Many Iowa farms that suffered significant production losses in 2012 will receive indemnity payments over the next few months reflecting these harvest prices. December corn futures price average increased between the projected price (determined in February) and the harvest price (determined in October). Should a production shortfall occur, that loss would be compensated at the higher December corn futures average price.
Many farmers use revenue protection coverage along with preharvest marketing strategies and commit a portion of their guaranteed bushels to delivery. This harvest price is critical if any lost production must be replaced at higher market prices for on-farm feeding or to fulfill delivery on a forward cash or hedge-to-arrive grain contract.

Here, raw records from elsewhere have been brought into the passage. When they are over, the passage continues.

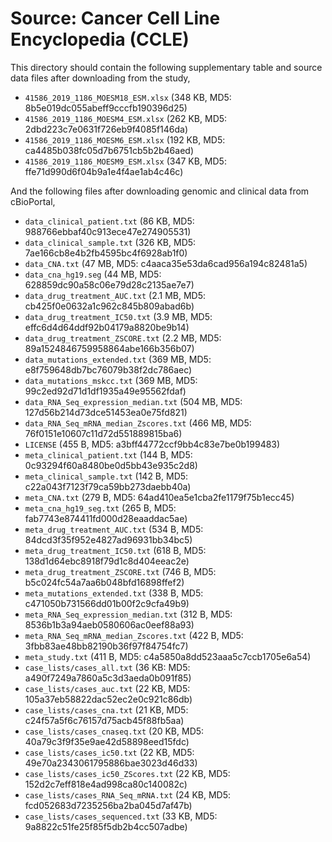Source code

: # Source: Cancer Cell Line Encyclopedia (CCLE)
This directory should contain the following supplementary table and source data files after downloading from the study,
- `41586_2019_1186_MOESM18_ESM.xlsx` (348 KB, MD5: 8b5e019dc055abeff9cccfb190396d25)
- `41586_2019_1186_MOESM4_ESM.xlsx` (262 KB, MD5: 2dbd223c7e0631f726eb9f4085f146da)
- `41586_2019_1186_MOESM6_ESM.xlsx` (192 KB, MD5: ca4485b038fc05d7b6751cb5b2b46aed)
- `41586_2019_1186_MOESM9_ESM.xlsx` (347 KB, MD5: ffe71d990d6f04b9a1e4f4ae1ab4c46c)

And the following files after downloading genomic and clinical data from cBioPortal,
- `data_clinical_patient.txt` (86 KB, MD5: 988766ebbaf40c913ece47e274905531)
- `data_clinical_sample.txt` (326 KB, MD5: 7ae166cb8e4b2fb4595bc4f6928ab1f0)
- `data_CNA.txt` (47 MB, MD5: c4aaca35e53da6cad956a194c82481a5)
- `data_cna_hg19.seg` (44 MB, MD5: 628859dc90a58c06e79d28c2135ae7e7)
- `data_drug_treatment_AUC.txt` (2.1 MB, MD5: cb425f0e0632a1c962c845b809abad6b)
- `data_drug_treatment_IC50.txt` (3.9 MB, MD5: effc6d4d64ddf92b04179a8820be9b14)
- `data_drug_treatment_ZSCORE.txt` (2.2 MB, MD5: 89a1524846759958864abe166b356b07)
- `data_mutations_extended.txt` (369 MB, MD5: e8f759648db7bc76079b38f2dc786aec)
- `data_mutations_mskcc.txt` (369 MB, MD5: 99c2ed92d71d1df1935a49e95562fdaf)
- `data_RNA_Seq_expression_median.txt` (504 MB, MD5: 127d56b214d73dce51453ea0e75fd821)
- `data_RNA_Seq_mRNA_median_Zscores.txt` (466 MB, MD5: 76f0151e10607c11d72d551889815ba6)
- `LICENSE` (455 B, MD5: a3bff44772ccf9bb4c83e7be0b199483)
- `meta_clinical_patient.txt` (144 B, MD5: 0c93294f60a8480be0d5bb43e935c2d8)
- `meta_clinical_sample.txt` (142 B, MD5: c22a043f7123f79ca59bb273daebb40a)
- `meta_CNA.txt` (279 B, MD5: 64ad410ea5e1cba2fe1179f75b1ecc45)
- `meta_cna_hg19_seg.txt` (265 B, MD5: fab7743e874411fd000d28eaaddac5ae)
- `meta_drug_treatment_AUC.txt` (534 B, MD5: 84dcd3f35f952e4827ad96931bb34bc5)
- `meta_drug_treatment_IC50.txt` (618 B, MD5: 138d1d64ebc8918f79d1c8d404eeac2e)
- `meta_drug_treatment_ZSCORE.txt` (746 B, MD5: b5c024fc54a7aa6b048bfd16898ffef2)
- `meta_mutations_extended.txt` (338 B, MD5: c471050b731566dd01b00f2c9cfa49b9)
- `meta_RNA_Seq_expression_median.txt` (312 B, MD5: 8536b1b3a94aeb0580606ac0eef88a93)
- `meta_RNA_Seq_mRNA_median_Zscores.txt` (422 B, MD5: 3fbb83ae48bb82190b36f97f84754fc7)
- `meta_study.txt` (411 B, MD5: c4a5850a8dd523aaa5c7ccb1705e6a54)
- `case_lists/cases_all.txt` (36 KB: MD5: a490f7249a7860a5c3d3aeda0b091f85)
- `case_lists/cases_auc.txt` (22 KB, MD5: 105a37eb58822dac52ec2e0c921c86db)
- `case_lists/cases_cna.txt` (21 KB, MD5: c24f57a5f6c76157d75acb45f88fb5aa)
- `case_lists/cases_cnaseq.txt` (20 KB, MD5: 40a79c3f9f35e9ae42d58898eed15fdc)
- `case_lists/cases_ic50.txt` (22 KB, MD5: 49e70a2343061795886bae3023d46d33)
- `case_lists/cases_ic50_ZScores.txt` (22 KB, MD5: 152d2c7eff818e4ad998ca80c140082c)
- `case_lists/cases_RNA_Seq_mRNA.txt` (24 KB, MD5: fcd052683d7235256ba2ba045d7af47b)
- `case_lists/cases_sequenced.txt` (33 KB, MD5: 9a8822c51fe25f85f5db2b4cc507adbe)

Shortfall of Contracted Bushels
Once the farmer realizes that they cannot deliver all the bushels they’ve contracted, they should work with the grain merchandiser on a strategy to make up the shortfall in bushels or pay the replacement value of those bushels.
To illustrate how indemnity payments are determined, an example of Revenue Protection (RP) coverage for corn is featured.
2012 Revenue Protection (RP) Example:
A loss occurs when the bushels of corn produced for the unit fall below the production guarantee as a result of damage from a covered cause loss. This example assumes 175 bushels per acre APH yield, 75% coverage level, and basic unit coverage.
175 bushels per acre X .75 = 131.3-bushel guarantee *
100 bushels per acre actually produced
131.3 bushels – 100 bushels = 31.3 per-acre loss
31.3 per-acre loss X $7.50 per bushel (harvest price determined in October) = $234.75 net indemnity *
* Figures shown on a per-acre basis. Guarantees and losses are paid are on a unit basis. See individual policy provisions.
As long as the farmer did not commit to delivery more than the 131.3 bushels per acre, they should have adequate funds to make up the shortfall in bushels or pay the replacement value of those bushels.
Delaying settlement beyond early November leaves the farmer in a speculative position for those bushels that they were unable to deliver. Should the futures price move even higher beyond this time frame, the replacement cost would increase. Regardless, the need to work with the grain merchandiser is critical should you fall short on contracted bushels.
Adapted from USDA RMA’s 2012 COMMODITY INSURANCE FACT SHEET, Corn—Crop Revenue Coverage, January 2012.